Check each line of the entries below for the word "algorithmic", and copy out the ones that have it.

SOURCE DATA: Begin

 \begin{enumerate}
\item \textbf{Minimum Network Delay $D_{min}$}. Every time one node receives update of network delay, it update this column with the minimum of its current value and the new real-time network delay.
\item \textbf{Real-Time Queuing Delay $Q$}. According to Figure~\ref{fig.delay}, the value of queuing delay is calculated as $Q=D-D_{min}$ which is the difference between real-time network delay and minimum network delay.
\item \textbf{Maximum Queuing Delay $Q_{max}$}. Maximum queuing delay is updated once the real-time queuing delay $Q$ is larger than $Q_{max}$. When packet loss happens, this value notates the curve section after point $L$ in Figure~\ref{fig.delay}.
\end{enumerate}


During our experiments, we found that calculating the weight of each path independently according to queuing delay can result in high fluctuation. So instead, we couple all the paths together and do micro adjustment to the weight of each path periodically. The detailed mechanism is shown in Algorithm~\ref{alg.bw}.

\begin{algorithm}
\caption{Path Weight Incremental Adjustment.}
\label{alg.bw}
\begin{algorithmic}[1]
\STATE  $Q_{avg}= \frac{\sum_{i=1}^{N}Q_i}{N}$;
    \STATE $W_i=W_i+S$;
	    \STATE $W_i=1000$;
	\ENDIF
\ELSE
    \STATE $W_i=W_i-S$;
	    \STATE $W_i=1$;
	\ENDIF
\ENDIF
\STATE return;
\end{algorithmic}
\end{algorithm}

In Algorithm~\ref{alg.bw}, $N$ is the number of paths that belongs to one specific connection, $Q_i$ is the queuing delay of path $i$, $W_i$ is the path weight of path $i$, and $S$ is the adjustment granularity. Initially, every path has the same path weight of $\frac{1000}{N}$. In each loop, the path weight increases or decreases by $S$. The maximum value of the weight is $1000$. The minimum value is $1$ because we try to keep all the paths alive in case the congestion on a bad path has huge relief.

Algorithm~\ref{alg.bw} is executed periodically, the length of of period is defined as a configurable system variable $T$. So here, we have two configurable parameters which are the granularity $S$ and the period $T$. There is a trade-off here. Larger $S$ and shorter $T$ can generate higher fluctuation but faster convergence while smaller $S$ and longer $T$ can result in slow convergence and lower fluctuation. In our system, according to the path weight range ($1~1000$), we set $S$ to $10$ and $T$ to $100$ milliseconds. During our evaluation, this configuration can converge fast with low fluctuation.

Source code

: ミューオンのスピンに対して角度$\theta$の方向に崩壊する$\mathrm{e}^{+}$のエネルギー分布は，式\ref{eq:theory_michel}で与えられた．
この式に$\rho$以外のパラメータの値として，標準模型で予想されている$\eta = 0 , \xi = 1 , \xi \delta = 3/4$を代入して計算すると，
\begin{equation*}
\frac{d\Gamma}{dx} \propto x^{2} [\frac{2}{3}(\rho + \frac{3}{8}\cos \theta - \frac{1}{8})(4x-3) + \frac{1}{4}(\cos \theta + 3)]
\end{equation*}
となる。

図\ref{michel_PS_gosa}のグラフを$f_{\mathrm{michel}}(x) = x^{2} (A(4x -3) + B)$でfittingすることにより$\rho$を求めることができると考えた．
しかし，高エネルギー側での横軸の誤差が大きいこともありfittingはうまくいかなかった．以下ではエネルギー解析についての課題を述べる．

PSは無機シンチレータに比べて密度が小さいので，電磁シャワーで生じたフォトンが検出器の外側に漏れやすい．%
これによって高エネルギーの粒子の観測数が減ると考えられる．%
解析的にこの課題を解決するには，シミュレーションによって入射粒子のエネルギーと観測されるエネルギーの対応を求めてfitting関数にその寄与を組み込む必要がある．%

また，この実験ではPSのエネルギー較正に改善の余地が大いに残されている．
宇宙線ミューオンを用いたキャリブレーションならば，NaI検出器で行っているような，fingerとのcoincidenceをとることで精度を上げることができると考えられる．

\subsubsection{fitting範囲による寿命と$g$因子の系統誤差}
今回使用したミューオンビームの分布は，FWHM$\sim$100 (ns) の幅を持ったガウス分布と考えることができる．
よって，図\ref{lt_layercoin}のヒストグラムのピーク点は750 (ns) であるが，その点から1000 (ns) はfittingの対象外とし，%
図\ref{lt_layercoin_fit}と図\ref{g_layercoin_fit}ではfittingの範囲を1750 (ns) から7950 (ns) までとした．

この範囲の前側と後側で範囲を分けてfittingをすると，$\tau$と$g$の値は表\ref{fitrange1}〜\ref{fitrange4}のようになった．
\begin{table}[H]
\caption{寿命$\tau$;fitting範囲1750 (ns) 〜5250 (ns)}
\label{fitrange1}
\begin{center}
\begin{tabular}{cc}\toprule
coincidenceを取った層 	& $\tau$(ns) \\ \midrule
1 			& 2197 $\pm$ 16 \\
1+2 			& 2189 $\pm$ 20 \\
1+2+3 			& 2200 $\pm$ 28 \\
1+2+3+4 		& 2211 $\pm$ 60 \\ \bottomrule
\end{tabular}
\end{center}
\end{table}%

SOURCE DATA: End

[FINAL ANSWER]:
\begin{algorithmic}[1]
\end{algorithmic}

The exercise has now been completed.